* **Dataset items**
★ ★ ★ ★ ★

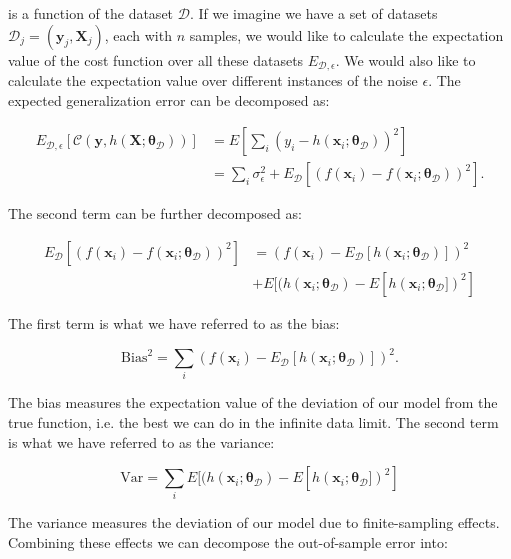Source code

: is a function of the dataset $\mathcal{D}$. If we imagine we have a set of
datasets $\mathcal{D}_j = (\bm{y}_j, \bm{X}_j)$, each with $n$ samples, we would like to calculate
the expectation value of the cost function over all these datasets $E_{\mathcal{D}, \epsilon}$.
We would also like to calculate the expectation value over different instances of the noise $\epsilon$.
The expected generalization error can be decomposed as:

\begin{equation}
\begin{split}
    E_{\mathcal{D}, \epsilon} [\mathcal{C}(\bm{y}, h(\bm{X} ; \bm{\theta}_{\mathcal{D}}))]
    &= E \left[ \sum_i (y_i - h(\bm{x}_i ; \bm{\theta}_{\mathcal{D}}))^2 \right] \\
    &= \sum_i \sigma_{\epsilon}^2 + E_{\mathcal{D}}[(f(\bm{x}_i) - f(\bm{x}_i ; \bm{\theta}_{\mathcal{D}}))^2] .
\end{split}
\end{equation}

The second term can be further decomposed as:

\begin{equation}
\begin{split}
    E_{\mathcal{D}}[(f(\bm{x}_i) - f(\bm{x}_i ; \bm{\theta}_{\mathcal{D}}))^2]
    &= (f(\bm{x}_i) - E_{\mathcal{D}}[h(\bm{x}_i ; \bm{\theta}_{\mathcal{D}})])^2
    \\
    &+ E[(h(\bm{x}_i ; \bm{\theta}_{\mathcal{D}}) - E[h(\bm{x}_i ; \bm{\theta}_{\mathcal{D}}])^2]
\end{split}
\end{equation}

The first term is what we have referred to as the bias:

\begin{equation}
    \text{Bias}^2 = \sum_i (f(\bm{x}_i) - E_{\mathcal{D}}[h(\bm{x}_i ; \bm{\theta}_{\mathcal{D}})])^2.
\end{equation}

The bias measures the expectation value of the deviation of our model from the true
function, i.e. the best we can do in the infinite data limit.
The second term is what we have referred to as the variance:

\begin{equation}
    \text{Var} = \sum_i  E[(h(\bm{x}_i ; \bm{\theta}_{\mathcal{D}}) - E[h(\bm{x}_i ; \bm{\theta}_{\mathcal{D}}])^2]
\end{equation}

The variance measures the deviation of our model due to finite-sampling effects.
Combining these effects we can decompose the out-of-sample error into:

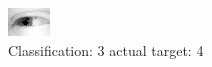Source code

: \begin{figure}[h!]
\begin{center}
\includegraphics[width=0.60\columnwidth]{figures/ID2542_class_3_target_4.png}
\end{center}
\caption{ Classification: 3 actual target: 4}
\label{fig:ID2542_class_3_target_4}
\end{figure}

★ ★ ★ ★ ★

* **EXERCISE PROMPT**
Hand back the exact lines from the start of the entries to the line with "the expectation value of the cost", both ends kept and pictures left out.

* **TASK RESPONSE**
Source code

: is a function of the dataset $\mathcal{D}$. If we imagine we have a set of
datasets $\mathcal{D}_j = (\bm{y}_j, \bm{X}_j)$, each with $n$ samples, we would like to calculate
the expectation value of the cost function over all these datasets $E_{\mathcal{D}, \epsilon}$.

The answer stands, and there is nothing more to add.